Mystery behind how IRA hunger striker built his property empire
THE Priory Hall controversy, which has put 300 people out of their homes, has thrust reclusive property developer and former Provisional IRA gunman Tom McFeely reluctantly into the spotlight.
Until this week's High Court case, when Mr Justice Nicholas Kearns ordered that the 300 residents of the Priory Hall apartment development in the north Dublin suburb of Donaghmede be evacuated, property developer Mr McFeely was virtually unknown to the general public.
Which is exactly how the former IRA hunger striker liked it.
Ever since being released from the Maze Prison in 1989 after serving 12 years of a 26-year sentence for terrorist offences, including the non-fatal shooting of an RUC officer, Mr McFeely has generally shunned personal publicity.
By any standards, his life story has been a remarkable one.
He and 18 other republican prisoners escaped from the maximum security Portlaoise jail in 1974 using gelignite to blow a hole in the perimeter wall.
Later, during his time in the Maze, he joined the 1980 hunger strikes in protest against the British government's refusal to grant republican prisoners political status.
After 53 days without food, the strike was called off by the IRA's prison leadership, who believed a deal had been reached with the British, only for the talks to collapse later.
With his first marriage having broken up while he was imprisoned, Mr McFeely, originally from Dungiven, Co Derry, headed south after his release.
He had only £240 in his pocket and slept in his car while looking for work on Dublin building sites.
Over the next dozen years Mr McFeely worked hard and gradually made the transition from construction worker to property developer.
He was involved in several small schemes in Co Donegal and in the greater Dublin area.
However, it was not until around the turn of the century that he began to be noticed even in specialist property circles, when he and his longstanding business partner Larry O'Mahony put together two successful deals in the Dublin satellite town of Tallaght.
The first of these was the Plaza Hotel project, which cost an estimated €40m.
The pair then followed this up with one of the shrewdest property deals of the Celtic Tiger era when they purchased a long-term lease on a car park adjacent to the Square shopping centre.
With several of the country's leading property investors, including Noel Smyth, Liam Carroll and Derek Quinlan, competing to extend the Square, the car park site, without which the extension could not go ahead, suddenly became extremely valuable.
Mr McFeely and Mr O'Mahony were able to parlay their car park lease into a one-third stake in the Square redevelopment, a shareholding worth well in excess of €100m at the peak of the market.
A luxury lifestyle, including an Ailesbury Road home worth an estimated €15m, a Portuguese holiday villa worth €6m and a €280,000 Bentley limousine, quickly followed.
His transformation from penniless construction worker to multimillionaire property developer in a little over a decade has inevitably led to speculation about the source of McFeely's wealth.
A €8.5m tax settlement with the CAB in 2006 also set tongues wagging.
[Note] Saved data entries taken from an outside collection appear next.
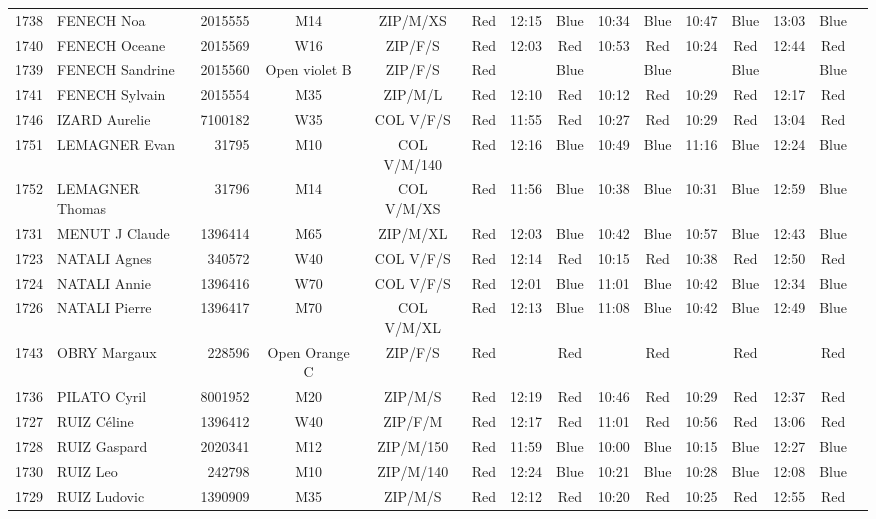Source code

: \documentclass{report}
\begin{document}
\begin{longtable}{|c|l|r|c|c|*{5}{cc|}}
    1738 & FENECH Noa & 2015555 & M14 & ZIP/M/XS & Red & 12:15 & Blue & 10:34 & Blue & 10:47 & Blue & 13:03 & Blue &  \\
    1740 & FENECH Oceane & 2015569 & W16 & ZIP/F/S & Red & 12:03 & Red & 10:53 & Red & 10:24 & Red & 12:44 & Red &  \\
    1739 & FENECH Sandrine & 2015560 & Open violet B & ZIP/F/S & Red &   & Blue &   & Blue &   & Blue &   & Blue &  \\
    1741 & FENECH Sylvain & 2015554 & M35 & ZIP/M/L & Red & 12:10 & Red & 10:12 & Red & 10:29 & Red & 12:17 & Red &  \\
    1746 & IZARD Aurelie & 7100182 & W35 & COL V/F/S & Red & 11:55 & Red & 10:27 & Red & 10:29 & Red & 13:04 & Red &  \\
    1751 & LEMAGNER Evan & 31795 & M10 & COL V/M/140 & Red & 12:16 & Blue & 10:49 & Blue & 11:16 & Blue & 12:24 & Blue &  \\
    1752 & LEMAGNER Thomas & 31796 & M14 & COL V/M/XS & Red & 11:56 & Blue & 10:38 & Blue & 10:31 & Blue & 12:59 & Blue &  \\
    1731 & MENUT J Claude & 1396414 & M65 & ZIP/M/XL & Red & 12:03 & Blue & 10:42 & Blue & 10:57 & Blue & 12:43 & Blue &  \\
    1723 & NATALI Agnes & 340572 & W40 & COL V/F/S & Red & 12:14 & Red & 10:15 & Red & 10:38 & Red & 12:50 & Red &  \\
    1724 & NATALI Annie & 1396416 & W70 & COL V/F/S & Red & 12:01 & Blue & 11:01 & Blue & 10:42 & Blue & 12:34 & Blue &  \\
    1726 & NATALI Pierre & 1396417 & M70 & COL V/M/XL & Red & 12:13 & Blue & 11:08 & Blue & 10:42 & Blue & 12:49 & Blue &  \\
    1743 & OBRY Margaux & 228596 & Open Orange C & ZIP/F/S & Red &   & Red &   & Red &   & Red &   & Red &  \\
    1736 & PILATO Cyril & 8001952 & M20 & ZIP/M/S & Red & 12:19 & Red & 10:46 & Red & 10:29 & Red & 12:37 & Red &  \\
    1727 & RUIZ Céline & 1396412 & W40 & ZIP/F/M & Red & 12:17 & Red & 11:01 & Red & 10:56 & Red & 13:06 & Red &  \\
    1728 & RUIZ Gaspard & 2020341 & M12 & ZIP/M/150 & Red & 11:59 & Blue & 10:00 & Blue & 10:15 & Blue & 12:27 & Blue &  \\
    1730 & RUIZ Leo & 242798 & M10 & ZIP/M/140 & Red & 12:24 & Blue & 10:21 & Blue & 10:28 & Blue & 12:08 & Blue &  \\
    1729 & RUIZ Ludovic & 1390909 & M35 & ZIP/M/S & Red & 12:12 & Red & 10:20 & Red & 10:25 & Red & 12:55 & Red &  \\

\end{longtable}
\end{document}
The settlement was reached following an investigation of his tax affairs.
In the Dail yesterday Taoiseach Enda Kenny described Mr McFeely as an "acquaintance" of Gerry Adams, much to the Sinn Fein leader's annoyance.
The truth would appear to be that, despite his IRA past, Mr McFeely's relationship with the current Sinn Fein leadership is, at best, a semi-detached one.
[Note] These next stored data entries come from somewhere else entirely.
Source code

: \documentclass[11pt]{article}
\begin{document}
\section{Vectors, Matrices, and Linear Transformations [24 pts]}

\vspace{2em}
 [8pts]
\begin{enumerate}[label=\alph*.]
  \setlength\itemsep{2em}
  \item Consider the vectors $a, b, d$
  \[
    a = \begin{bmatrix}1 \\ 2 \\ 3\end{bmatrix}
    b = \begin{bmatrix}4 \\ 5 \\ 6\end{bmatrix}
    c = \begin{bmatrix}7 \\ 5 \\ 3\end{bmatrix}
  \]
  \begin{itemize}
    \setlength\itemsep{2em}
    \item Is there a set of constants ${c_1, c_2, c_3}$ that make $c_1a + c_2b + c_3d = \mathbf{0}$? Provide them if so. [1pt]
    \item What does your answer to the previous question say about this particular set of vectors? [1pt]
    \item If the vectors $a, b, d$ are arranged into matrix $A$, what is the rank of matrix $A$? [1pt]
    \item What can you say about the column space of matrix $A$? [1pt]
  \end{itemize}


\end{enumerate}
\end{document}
In 2009, in the one media interview he has ever given, he was quoted as saying that: "Sinn Fein, not the SDLP, would destroy the IRA."
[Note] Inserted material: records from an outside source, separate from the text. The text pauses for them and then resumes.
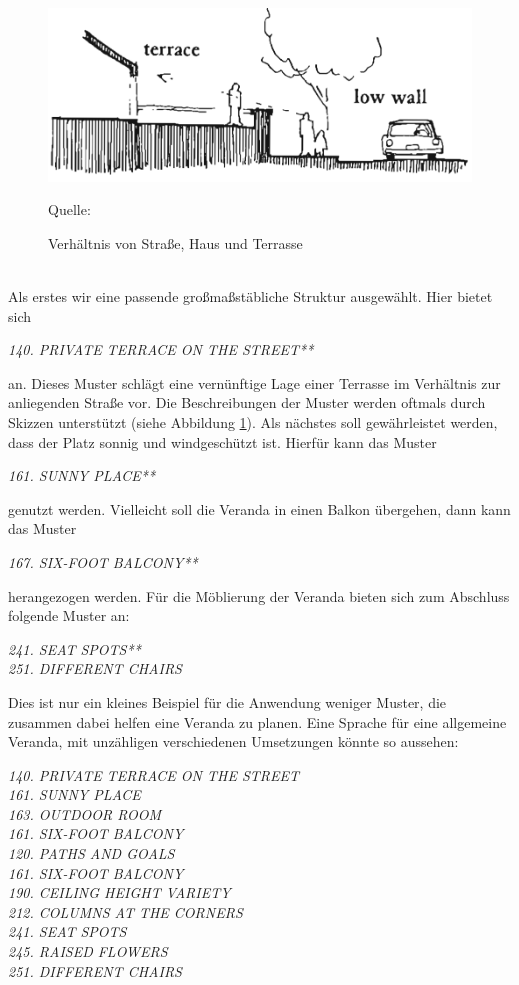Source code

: \documentclass[fontsize=11pt,a4paper,final]{scrreprt}[2003/01/01]
\newcommand*{\quelle}{%
	\footnotesize Quelle: 
}
\begin{document}
\begin{figure}[H]
	\centering
	\includegraphics[width=0.8\linewidth]{Bilder/Terasse.png}
	\caption{Verhältnis von Straße, Haus und Terrasse}
	\quelle{ \cite[S. 667]{Alexander1977}}
	\label{fig:Terasse}
\end{figure} \ \\
Als erstes wir eine passende großmaßstäbliche Struktur ausgewählt. Hier bietet sich 
\begin{center}
	\textit{140. PRIVATE TERRACE ON THE STREET**}
\end{center} an. Dieses Muster schlägt eine vernünftige Lage einer Terrasse im Verhältnis zur anliegenden Straße vor. Die Beschreibungen der Muster werden oftmals durch Skizzen unterstützt (siehe Abbildung \ref{fig:Terasse}). Als nächstes soll gewährleistet werden, dass der Platz sonnig und windgeschützt ist. Hierfür kann das Muster
\begin{center}
	\textit{161. SUNNY PLACE**}
\end{center}
genutzt werden. Vielleicht soll die Veranda in einen Balkon übergehen, dann kann das Muster
\begin{center}
	\textit{167. SIX-FOOT BALCONY**}
\end{center}
herangezogen werden. Für die Möblierung der Veranda bieten sich zum Abschluss folgende Muster an:
\begin{center}
	\textit{241. SEAT SPOTS**} \\
	\textit{251. DIFFERENT CHAIRS}	
\end{center}
Dies ist nur ein kleines Beispiel für die Anwendung weniger Muster, die zusammen dabei helfen eine Veranda zu planen. Eine Sprache für eine allgemeine Veranda, mit unzähligen verschiedenen Umsetzungen könnte so aussehen: 
\begin{center}
\textit{140. PRIVATE TERRACE ON THE STREET} \\
\textit{161. SUNNY PLACE} \\
\textit{163. OUTDOOR ROOM} \\
\textit{161. SIX-FOOT BALCONY} \\
\textit{120. PATHS AND GOALS} \\
\textit{161. SIX-FOOT BALCONY} \\
\textit{190. CEILING HEIGHT VARIETY} \\
\textit{212. COLUMNS AT THE CORNERS} \\
\textit{241. SEAT SPOTS} \\
\textit{245. RAISED FLOWERS} \\
\textit{251. DIFFERENT CHAIRS}
\end{center}
\end{document}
The truth about the source of McFeely's wealth is almost certainly more prosaic.
He was just one of many property developers who exploited rapidly rising property values and the willingness of the banks to abandon prudent lending standards to rapidly accumulate enormous wealth in the 1990s and 2000s. A rising tide lifts all boats, even one with Mr McFeely's colourful pedigree.
Among Mr McFeely's lenders were Anglo Irish, ACC and Irish Nationwide, three banks, which even by the lax standards of the Celtic Tiger bubble, took irresponsible and reckless lending to new heights. As long as property values kept rising, Irish banking's terrible triplets kept shovelling out the money.
Now, with the property boom having turned to bust, Mr McFeely's apparent wealth is disappearing as rapidly as it first appeared.
ACC registered a judgment of €6.28m against Mr McFeely in November 2009 while the Revenue Commissioners registered a judgment against both him and Mr O'Mahony in August of this year.
With most of his properties pledged as security against loans and health and safety legislation making him personally liable for any remedial work carried out at Priory Hall, Mr McFeely's fall could be just as dramatic as his rise.